*** DATASET RECORDS ***

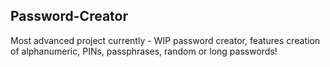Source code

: ## Password-Creator
Most advanced project currently - WIP password creator, features creation of alphanumeric, PINs, passphrases, random or long passwords!
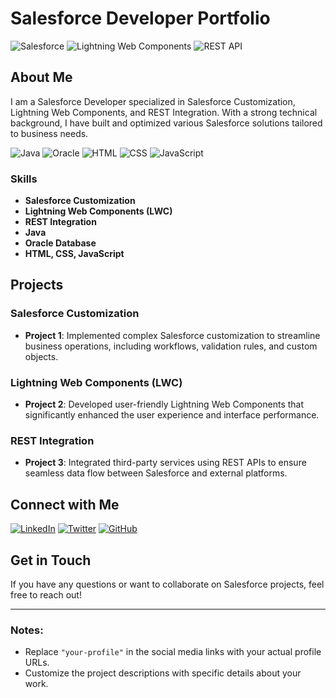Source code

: # Salesforce Developer Portfolio

![Salesforce](https://img.shields.io/badge/Salesforce-00A1E0?logo=salesforce&logoColor=white)
![Lightning Web Components](https://img.shields.io/badge/Lightning%20Web%20Components-009EDB?logo=salesforce&logoColor=white)
![REST API](https://img.shields.io/badge/REST%20API-0052CC?logo=rest&logoColor=white)

## About Me

I am a Salesforce Developer specialized in Salesforce Customization, Lightning Web Components, and REST Integration. With a strong technical background, I have built and optimized various Salesforce solutions tailored to business needs.

![Java](https://img.shields.io/badge/Java-007396?logo=java&logoColor=white)
![Oracle](https://img.shields.io/badge/Oracle%20DB-F80000?logo=oracle&logoColor=white)
![HTML](https://img.shields.io/badge/HTML5-E34F26?logo=html5&logoColor=white)
![CSS](https://img.shields.io/badge/CSS3-1572B6?logo=css3&logoColor=white)
![JavaScript](https://img.shields.io/badge/JavaScript-F7DF1E?logo=javascript&logoColor=black)

### Skills
- **Salesforce Customization**
- **Lightning Web Components (LWC)**
- **REST Integration**
- **Java**
- **Oracle Database**
- **HTML, CSS, JavaScript**

## Projects

### Salesforce Customization
- **Project 1**: Implemented complex Salesforce customization to streamline business operations, including workflows, validation rules, and custom objects.

### Lightning Web Components (LWC)
- **Project 2**: Developed user-friendly Lightning Web Components that significantly enhanced the user experience and interface performance.

### REST Integration
- **Project 3**: Integrated third-party services using REST APIs to ensure seamless data flow between Salesforce and external platforms.

## Connect with Me

[![LinkedIn](https://img.shields.io/badge/LinkedIn-0077B5?logo=linkedin&logoColor=white)](https://www.linkedin.com/in/your-profile)
[![Twitter](https://img.shields.io/badge/Twitter-1DA1F2?logo=twitter&logoColor=white)](https://twitter.com/your-profile)
[![GitHub](https://img.shields.io/badge/GitHub-181717?logo=github&logoColor=white)](https://github.com/your-profile)

## Get in Touch

If you have any questions or want to collaborate on Salesforce projects, feel free to reach out!

---

### Notes:
- Replace `"your-profile"` in the social media links with your actual profile URLs.
- Customize the project descriptions with specific details about your work.
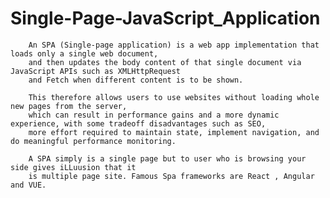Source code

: # Single-Page-JavaScript_Application
        An SPA (Single-page application) is a web app implementation that loads only a single web document, 
        and then updates the body content of that single document via JavaScript APIs such as XMLHttpRequest 
        and Fetch when different content is to be shown.
        
        This therefore allows users to use websites without loading whole new pages from the server, 
        which can result in performance gains and a more dynamic experience, with some tradeoff disadvantages such as SEO,
        more effort required to maintain state, implement navigation, and do meaningful performance monitoring.

        A SPA simply is a single page but to user who is browsing your side gives iLLuusion that it
        is multiple page site. Famous Spa frameworks are React , Angular and VUE.
        
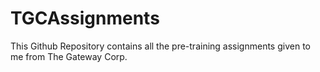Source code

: # TGCAssignments

This Github Repository contains all the pre-training assignments given to me from The Gateway Corp.
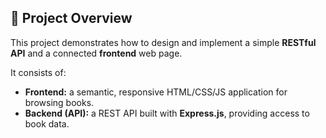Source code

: 

## 🧩 Project Overview
This project demonstrates how to design and implement a simple **RESTful API** and a connected **frontend** web page.

It consists of:
- **Frontend:** a semantic, responsive HTML/CSS/JS application for browsing books.  
- **Backend (API):** a REST API built with **Express.js**, providing access to book data.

*** End of DATASET RECORDS ***

GOAL OF THE EXERCISE: Every record gets retyped exactly; no picture goes into the copy.

WRITTEN RESPONSE:
Source code

: ## Password-Creator
Most advanced project currently - WIP password creator, features creation of alphanumeric, PINs, passphrases, random or long passwords!
Source code

: # Salesforce Developer Portfolio

![Salesforce](https://img.shields.io/badge/Salesforce-00A1E0?logo=salesforce&logoColor=white)
![Lightning Web Components](https://img.shields.io/badge/Lightning%20Web%20Components-009EDB?logo=salesforce&logoColor=white)
![REST API](https://img.shields.io/badge/REST%20API-0052CC?logo=rest&logoColor=white)

## About Me

I am a Salesforce Developer specialized in Salesforce Customization, Lightning Web Components, and REST Integration. With a strong technical background, I have built and optimized various Salesforce solutions tailored to business needs.

![Java](https://img.shields.io/badge/Java-007396?logo=java&logoColor=white)
![Oracle](https://img.shields.io/badge/Oracle%20DB-F80000?logo=oracle&logoColor=white)
![HTML](https://img.shields.io/badge/HTML5-E34F26?logo=html5&logoColor=white)
![CSS](https://img.shields.io/badge/CSS3-1572B6?logo=css3&logoColor=white)
![JavaScript](https://img.shields.io/badge/JavaScript-F7DF1E?logo=javascript&logoColor=black)

### Skills
- **Salesforce Customization**
- **Lightning Web Components (LWC)**
- **REST Integration**
- **Java**
- **Oracle Database**
- **HTML, CSS, JavaScript**

## Projects

### Salesforce Customization
- **Project 1**: Implemented complex Salesforce customization to streamline business operations, including workflows, validation rules, and custom objects.

### Lightning Web Components (LWC)
- **Project 2**: Developed user-friendly Lightning Web Components that significantly enhanced the user experience and interface performance.

### REST Integration
- **Project 3**: Integrated third-party services using REST APIs to ensure seamless data flow between Salesforce and external platforms.

## Connect with Me

[![LinkedIn](https://img.shields.io/badge/LinkedIn-0077B5?logo=linkedin&logoColor=white)](https://www.linkedin.com/in/your-profile)
[![Twitter](https://img.shields.io/badge/Twitter-1DA1F2?logo=twitter&logoColor=white)](https://twitter.com/your-profile)
[![GitHub](https://img.shields.io/badge/GitHub-181717?logo=github&logoColor=white)](https://github.com/your-profile)

## Get in Touch

If you have any questions or want to collaborate on Salesforce projects, feel free to reach out!

---

### Notes:
- Replace `"your-profile"` in the social media links with your actual profile URLs.
- Customize the project descriptions with specific details about your work.
Source code

: # Single-Page-JavaScript_Application
        An SPA (Single-page application) is a web app implementation that loads only a single web document, 
        and then updates the body content of that single document via JavaScript APIs such as XMLHttpRequest 
        and Fetch when different content is to be shown.
        
        This therefore allows users to use websites without loading whole new pages from the server, 
        which can result in performance gains and a more dynamic experience, with some tradeoff disadvantages such as SEO,
        more effort required to maintain state, implement navigation, and do meaningful performance monitoring.

        A SPA simply is a single page but to user who is browsing your side gives iLLuusion that it
        is multiple page site. Famous Spa frameworks are React , Angular and VUE.
        
Source code

: # TGCAssignments

This Github Repository contains all the pre-training assignments given to me from The Gateway Corp.
Source code

: 

## 🧩 Project Overview
This project demonstrates how to design and implement a simple **RESTful API** and a connected **frontend** web page.

It consists of:
- **Frontend:** a semantic, responsive HTML/CSS/JS application for browsing books.  
- **Backend (API):** a REST API built with **Express.js**, providing access to book data.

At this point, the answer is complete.